James Dean Bradfield (of Manic Street Preachers), “Together Stronger (C’mon Wales)” (live on “The Andrew Marr Show,” 2016). Last Sunday, JDB made a solo acoustic appearance on BBC One to promote the Manics’ beloved Welsh football anthem for Euro 2016. Although the team lost to Portugal in their semi-finals match two days later, “Together Stronger” may yet become a chart-topper in the UK since there was a push for it to happen by both fans and footballers alike (star player Gareth Bale retweeted the Football Association of Wales’ post about getting the song to become a hit). Also on the couch with James, prior to the start of the song: Neil Kinnock, a Labour Party politician who is also from South Wales and apparently recognized the talent in the Manics when they were wee lads at Oakdale Comprehensive School.
Viola Beach, “Boys That Sing” (single, January 2016); Coldplay, “Boys That Sing” (live at the Glastonbury Festival, June 2016).

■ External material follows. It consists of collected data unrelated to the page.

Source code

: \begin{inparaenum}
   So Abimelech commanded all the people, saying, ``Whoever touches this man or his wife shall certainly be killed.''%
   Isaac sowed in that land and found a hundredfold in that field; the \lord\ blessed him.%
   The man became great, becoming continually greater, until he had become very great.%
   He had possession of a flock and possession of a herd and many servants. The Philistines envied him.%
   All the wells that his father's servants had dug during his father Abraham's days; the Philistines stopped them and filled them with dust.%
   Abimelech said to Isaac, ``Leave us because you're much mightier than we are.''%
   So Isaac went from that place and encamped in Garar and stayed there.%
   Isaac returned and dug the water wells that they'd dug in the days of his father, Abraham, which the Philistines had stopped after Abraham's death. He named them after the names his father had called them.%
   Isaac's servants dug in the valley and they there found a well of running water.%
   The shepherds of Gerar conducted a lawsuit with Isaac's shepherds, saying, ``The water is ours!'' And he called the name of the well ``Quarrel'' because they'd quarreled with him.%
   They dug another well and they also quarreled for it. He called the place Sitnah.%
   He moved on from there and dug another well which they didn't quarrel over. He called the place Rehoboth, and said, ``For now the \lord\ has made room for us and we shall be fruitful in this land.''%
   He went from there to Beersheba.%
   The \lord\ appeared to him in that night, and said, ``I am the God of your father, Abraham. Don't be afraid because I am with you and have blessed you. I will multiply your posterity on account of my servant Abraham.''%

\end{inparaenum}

Rather than play David Bowie’s “Heroes,” as has become a standard tribute in the last half-year, Chris Martin and company decided to honor the members of British band Viola Beach, all of whom died in a car crash in Sweden in February. (Their first – and sadly, their last – album, self-titled, will be released on July 29.) I can think of a couple of similar tragedies that befell young bands just starting out; the lead singer, bassist and tour manager of alternative rock band For Squirrels died in a crash right before the release of their major-label debut album in 1995 (which, ironically, had a minor radio hit with a song about the death of Kurt Cobain, “Mighty K.C.”) and three-fourths of the punk/power pop band The Exploding Hearts died in a car wreck only a few months after the release of their 2003 album Guitar Romantic (featuring the wonderful song “I’m a Pretender”). At least nowadays when such a horrible loss happens, the world can talk about it on social media and spread the love so that the band is not forgotten before they even had a chance to begin. The “alternate future” that Coldplay collectively create for Viola Beach by allowing them to “headline Glastonbury for a song” is a beautiful gesture.